To find the addition of a bifocal lens less than 3.00 diopters, the difference in power between the distance and the reading portions must be found. First, the distance power should be found in the conventional manner, holding the lens being tested in the instrument with the rear surface (usually concave) away from the eye. Second, the reading power should be found, holding the lens in the same position, rear surface away from the eye. If the bifocal is less than 3.00 diopters, the previously mentioned method will produce a correct reading to within 0.06 of a diopter, which is an insignificant error.
For all bifocals greater than 3.00 diopters, the following is the only procedure that gives accurate results:
Check the distance portion in the manner indicated previously. This step is identical in checking all lenses and gives an accurate result as to the power of the distance portion.

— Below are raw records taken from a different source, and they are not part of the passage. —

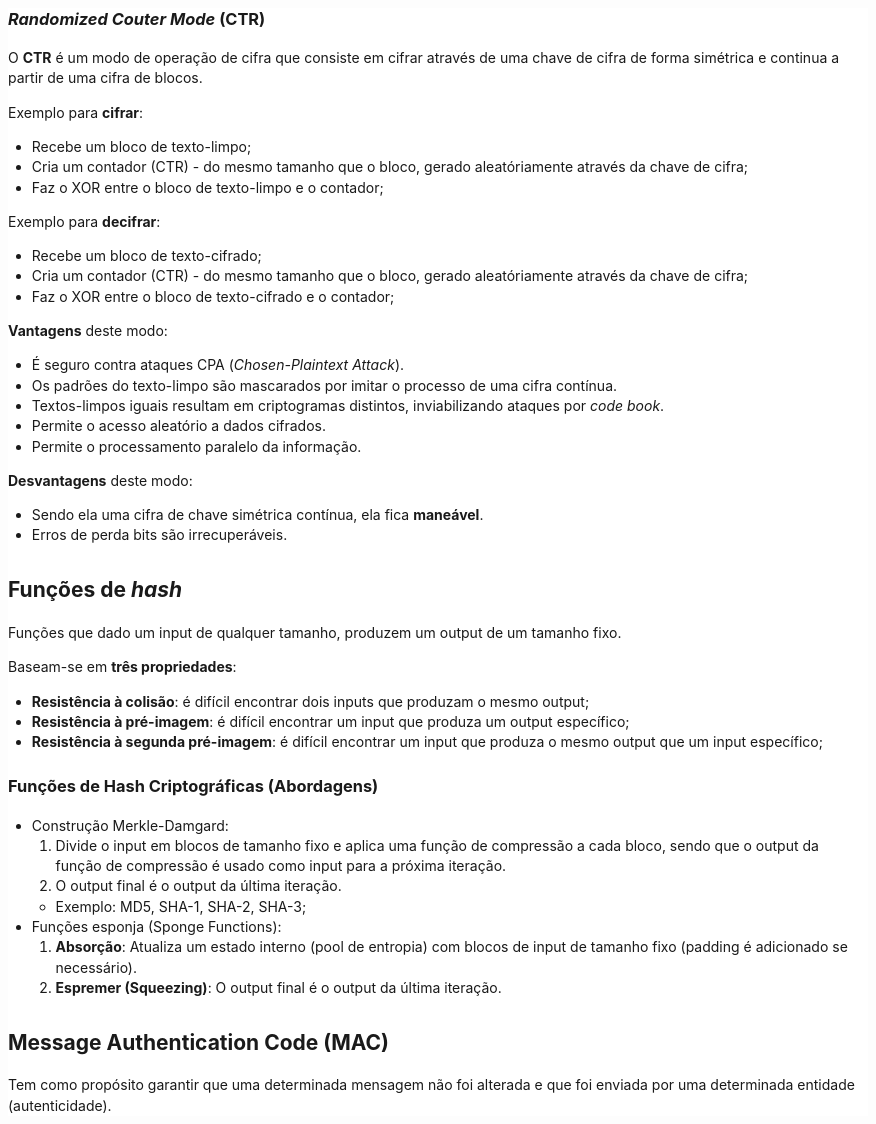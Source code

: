 ### *Randomized Couter Mode* (CTR)
O **CTR** é um modo de operação de cifra que consiste em cifrar através de uma chave de cifra de forma simétrica e continua a partir de uma cifra de blocos.

Exemplo para **cifrar**:
 - Recebe um bloco de texto-limpo;
 - Cria um contador (CTR) - do mesmo tamanho que o bloco, gerado aleatóriamente através da chave de cifra;
 - Faz o XOR entre o bloco de texto-limpo e o contador;

Exemplo para **decifrar**:
 - Recebe um bloco de texto-cifrado;
 - Cria um contador (CTR) - do mesmo tamanho que o bloco, gerado aleatóriamente através da chave de cifra;
 - Faz o XOR entre o bloco de texto-cifrado e o contador;

**Vantagens** deste modo:
 - É seguro contra ataques CPA (*Chosen-Plaintext Attack*).
 - Os padrões do texto-limpo são mascarados por imitar o processo de uma cifra contínua.
 - Textos-limpos iguais resultam em criptogramas distintos, inviabilizando ataques por *code book*.
 - Permite o acesso aleatório a dados cifrados.
 - Permite o processamento paralelo da informação.

**Desvantagens** deste modo:
 - Sendo ela uma cifra de chave simétrica contínua, ela fica **maneável**.
 - Erros de perda bits são irrecuperáveis.


## Funções de *hash*
Funções que dado um input de qualquer tamanho, produzem um output de um tamanho fixo.

Baseam-se em **três propriedades**:
 - **Resistência à colisão**: é difícil encontrar dois inputs que produzam o mesmo output;
 - **Resistência à pré-imagem**: é difícil encontrar um input que produza um output específico;
 - **Resistência à segunda pré-imagem**: é difícil encontrar um input que produza o mesmo output que um input específico;

### Funções de Hash Criptográficas (Abordagens)
- Construção Merkle-Damgard: 
  1. Divide o input em blocos de tamanho fixo e aplica uma função de compressão a cada bloco, sendo que o output da função de compressão é usado como input para a próxima iteração. 
  2. O output final é o output da última iteração.
  - Exemplo: MD5, SHA-1, SHA-2, SHA-3;
- Funções esponja (Sponge Functions): 
  1. **Absorção**: Atualiza um estado interno (pool de entropia) com blocos de input de tamanho fixo (padding é adicionado se necessário).
  2. **Espremer (Squeezing)**: O output final é o output da última iteração.

## Message Authentication Code (MAC)
Tem como propósito garantir que uma determinada mensagem não foi alterada e que foi enviada por uma determinada entidade (autenticidade).
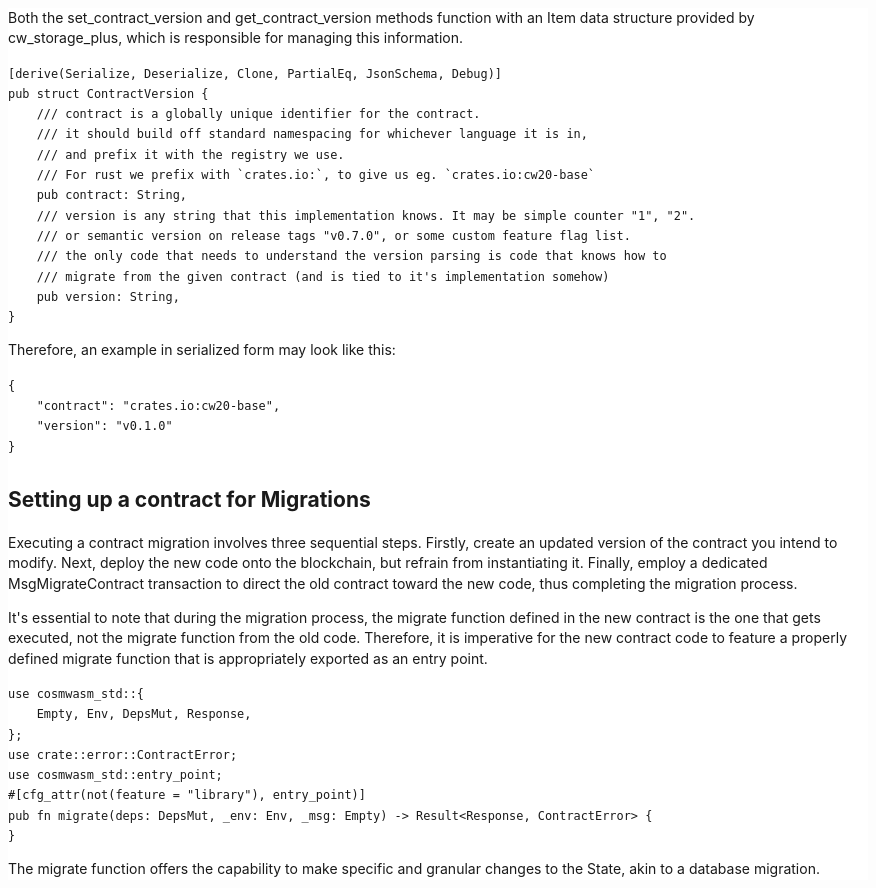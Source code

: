 Both the set\_contract\_version and get\_contract\_version methods function with an Item data structure provided by cw\_storage\_plus, which is responsible for managing this information.

```
[derive(Serialize, Deserialize, Clone, PartialEq, JsonSchema, Debug)]
pub struct ContractVersion {
    /// contract is a globally unique identifier for the contract.
    /// it should build off standard namespacing for whichever language it is in,
    /// and prefix it with the registry we use.
    /// For rust we prefix with `crates.io:`, to give us eg. `crates.io:cw20-base`
    pub contract: String,
    /// version is any string that this implementation knows. It may be simple counter "1", "2".
    /// or semantic version on release tags "v0.7.0", or some custom feature flag list.
    /// the only code that needs to understand the version parsing is code that knows how to
    /// migrate from the given contract (and is tied to it's implementation somehow)
    pub version: String,
}

```

Therefore, an example in serialized form may look like this:

```
{
    "contract": "crates.io:cw20-base",
    "version": "v0.1.0"
}
```

## Setting up a contract for Migrations

Executing a contract migration involves three sequential steps. Firstly, create an updated version of the contract you intend to modify. Next, deploy the new code onto the blockchain, but refrain from instantiating it. Finally, employ a dedicated MsgMigrateContract transaction to direct the old contract toward the new code, thus completing the migration process.&#x20;

It's essential to note that during the migration process, the migrate function defined in the new contract is the one that gets executed, not the migrate function from the old code. Therefore, it is imperative for the new contract code to feature a properly defined migrate function that is appropriately exported as an entry point.

```
use cosmwasm_std::{
    Empty, Env, DepsMut, Response,
};
use crate::error::ContractError;
use cosmwasm_std::entry_point;
#[cfg_attr(not(feature = "library"), entry_point)]
pub fn migrate(deps: DepsMut, _env: Env, _msg: Empty) -> Result<Response, ContractError> {
}

```

The migrate function offers the capability to make specific and granular changes to the State, akin to a database migration.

The bifocal must now be reversed in the instrument. Hold its front (usually convex) surface away from the eye and check the distance portion at a spot about the same distance above the center as the point at which you will check the reading power is below the center. In the case of aspheric surfaces, measure the distance through its optical center.
Note the finding made through the distance portion. Now check the power through the reading, again with the convex surface away from the eye. Subtract the power of the distance portion found from the reading power to determine the addition.
When making all readings, the lens must be firmly against the lensmeter stop, its surface at right angles to the axis of the lensmeter. In some lensmeters, it is advisable for the operator to hold the lens in position with his or her fingers and not rely on the lens holder.
Space-age technology has once again simplified the operator portion of arriving at spectacle measurements. Although costly, this technology will save time and improve accuracy in a busy office. A lens analyzer measures in a single operation the sphere, cylinder, axis, and prism of a lens ( Fig. 8.21 ). The values are digitally displayed and can be recorded, if desired, on a paper tape by the built-in printer. This instrument eliminates the focusing and target alignment tasks, which require a fair amount of skill with a conventional lensmeter. It also does the mathematic tasks of computing cylinder power and of computing the add value of the bifocal segment. The lens analyzer has the unique ability to position spectacle lenses at a given interpupillary distance and then to use prism information collected to compute the net prismatic effect of the spectacle pair. These measurements are made very rapidly. The instrument uses a white light source and a ray trace-type system to make its measurements. It can also measure the amount of ultraviolet lens transmission to let one know exactly how much protection the wearer has.